Jane Antony | janesakura@gmail.com
theridge transmedia
A NUSSU Publication
The stories employ the themes of addiction, desperation and general decay that have sustained Self, a prominent ex-addict himself, throughout his prolific writing life.
In his latest release Liver: A Fictional Organ With a Surface Anatomy of Four Lobes (2008), Will Self has written a delectable collection of four stories themed around the title. Self, being the kind of acerbic satirical writer he is, ensures that there are strange reversals of fortune along the way in these stories – as is always the case in his brilliant and disconcerting conceptions.
The stories employ the themes of addiction, desperation and general decay that have sustained Self, a prominent ex-addict himself, throughout his prolific writing life. Although the three stories set in London – Foie Humain, Prometheus and Birdy Num Num – do not possess Self’s habitual aura the material has sufficient appeal to hold the reader’s undivided attention.
In Foie Humain the plots revolves around the lives and some key events of the regulars at The Plantation Club in Blores Court in London. These include the acquisition of a bar boy called Hilary, trips to the art exhibitions or plays of the regulars and funerals for some of the regulars. Everybody in the story is either a hard drinker or being groomed to be one. The decay and detritus that builds up within the club over the years parallels the build up and eventual decay in Val Carmichael’s (The Plantation Club’s landlord) Liver.
Eye-catching in Foie Humain, is a song praising ‘a Red Admiral butterfly poised on a purple spear of buddleia’. Self relates the appreciation of the beauty of small things to redemption from the cruelties of fate.
Prometheus tells the story of a successful advertising copywriter who can sell anything to anyone at any time. But things go wrong when he meets Zeus, an influential entrepreneur with a beautiful albeit manipulative wife. Birdy Num Num opens in Tony Phillips’ subterranean Kensington flat where obsession is normal and addicts spend their days in the realm of cocaine and heroin.
Liver takes off with Leberknödel, which is the fourth ‘lobe’. Refreshingly different compared to the previous three stories, Leberknödel follows Joyce Beddoes, a retired hospital administrator with terminal liver cancer, as she travels to an assisted-suicide clinic in Zurich with her alcoholic daughter. She declines her precisely calibrated dose of poison at the last moment, and experiences an unexpected recovery. The writing is less labored, subtle in its effects and surprisingly moving.
The four stories share an inherent longing for something beyond themselves: they rely on a weird assortment – a Martian, a supernatural vulture, a sentient virus, or an unconfirmed miracle – to animate their mundane worlds of bar, office, street and clinic.
As with much of Self’s fiction there is a heavy emphasis on certain elements of the prose. In each of the stories the city it is set in is described in detail. For example the area of London in which The Plantation club is set in is described from the point of view of an idle wanderer. The intertwining alleys are described along with the masonry, architecture and history of the buildings. This helps to establish not only the surroundings for the story but to also give a strong sense of scale.

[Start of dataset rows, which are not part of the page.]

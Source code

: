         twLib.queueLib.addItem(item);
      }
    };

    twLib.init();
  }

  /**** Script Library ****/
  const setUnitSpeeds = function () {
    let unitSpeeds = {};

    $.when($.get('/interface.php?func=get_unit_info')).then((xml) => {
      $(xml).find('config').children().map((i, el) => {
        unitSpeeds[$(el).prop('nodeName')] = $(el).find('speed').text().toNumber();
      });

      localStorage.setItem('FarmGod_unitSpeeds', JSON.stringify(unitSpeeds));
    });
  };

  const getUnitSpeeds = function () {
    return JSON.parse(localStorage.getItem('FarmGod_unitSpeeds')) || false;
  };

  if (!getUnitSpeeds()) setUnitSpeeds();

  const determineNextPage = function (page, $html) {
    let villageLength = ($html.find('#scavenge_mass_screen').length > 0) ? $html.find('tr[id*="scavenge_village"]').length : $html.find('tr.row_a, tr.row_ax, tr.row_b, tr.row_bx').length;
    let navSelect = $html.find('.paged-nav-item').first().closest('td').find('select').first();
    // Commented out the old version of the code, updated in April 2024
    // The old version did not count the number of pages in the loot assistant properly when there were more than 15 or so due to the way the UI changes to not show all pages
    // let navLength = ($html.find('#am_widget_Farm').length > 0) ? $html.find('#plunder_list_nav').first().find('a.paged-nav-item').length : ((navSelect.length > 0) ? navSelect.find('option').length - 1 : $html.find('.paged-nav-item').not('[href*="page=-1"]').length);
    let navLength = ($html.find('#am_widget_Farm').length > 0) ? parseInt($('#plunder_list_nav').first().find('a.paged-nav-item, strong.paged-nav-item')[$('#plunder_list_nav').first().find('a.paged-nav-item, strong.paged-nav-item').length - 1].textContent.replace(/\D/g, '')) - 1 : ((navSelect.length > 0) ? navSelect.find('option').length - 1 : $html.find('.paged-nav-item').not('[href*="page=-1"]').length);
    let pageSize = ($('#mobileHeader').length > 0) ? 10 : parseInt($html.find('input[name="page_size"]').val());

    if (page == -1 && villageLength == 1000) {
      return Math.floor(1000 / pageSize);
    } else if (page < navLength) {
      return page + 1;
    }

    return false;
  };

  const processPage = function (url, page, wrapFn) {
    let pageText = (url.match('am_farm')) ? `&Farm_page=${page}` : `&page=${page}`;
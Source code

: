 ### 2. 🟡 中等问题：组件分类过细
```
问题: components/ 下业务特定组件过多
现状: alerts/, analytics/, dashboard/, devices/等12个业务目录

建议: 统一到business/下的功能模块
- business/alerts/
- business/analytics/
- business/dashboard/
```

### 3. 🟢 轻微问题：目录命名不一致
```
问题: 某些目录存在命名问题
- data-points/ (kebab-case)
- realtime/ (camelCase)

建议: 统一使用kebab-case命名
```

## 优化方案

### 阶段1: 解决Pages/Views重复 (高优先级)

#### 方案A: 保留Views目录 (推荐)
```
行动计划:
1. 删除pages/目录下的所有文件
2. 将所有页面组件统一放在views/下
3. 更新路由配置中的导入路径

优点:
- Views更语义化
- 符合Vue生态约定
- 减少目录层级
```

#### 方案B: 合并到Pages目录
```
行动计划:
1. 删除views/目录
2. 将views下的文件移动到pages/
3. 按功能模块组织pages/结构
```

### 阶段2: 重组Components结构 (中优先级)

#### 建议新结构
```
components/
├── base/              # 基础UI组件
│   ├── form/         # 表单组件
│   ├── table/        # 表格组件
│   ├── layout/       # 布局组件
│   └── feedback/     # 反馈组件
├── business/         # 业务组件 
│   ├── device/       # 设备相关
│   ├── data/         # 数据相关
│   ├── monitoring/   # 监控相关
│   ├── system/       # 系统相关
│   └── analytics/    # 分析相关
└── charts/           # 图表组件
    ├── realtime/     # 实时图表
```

Self also continues his love of words. His previous works has at times been overloaded with obscure and obsolete words and although less prevalent in this collection there are still some examples that may require some looking up. Self is also not afraid to use elements of foreign language in his prose and this is most apparent in Leberknödel.
This collection of four stories use the liver as framework and controlling metaphor, but is less interested in the organ as a metabolic regulator than in what happens when it’s damaged beyond repair. At this point, Self’s gift for satire kicks in and the result is prose so vicious it may not go down as everyone’s cup of tea.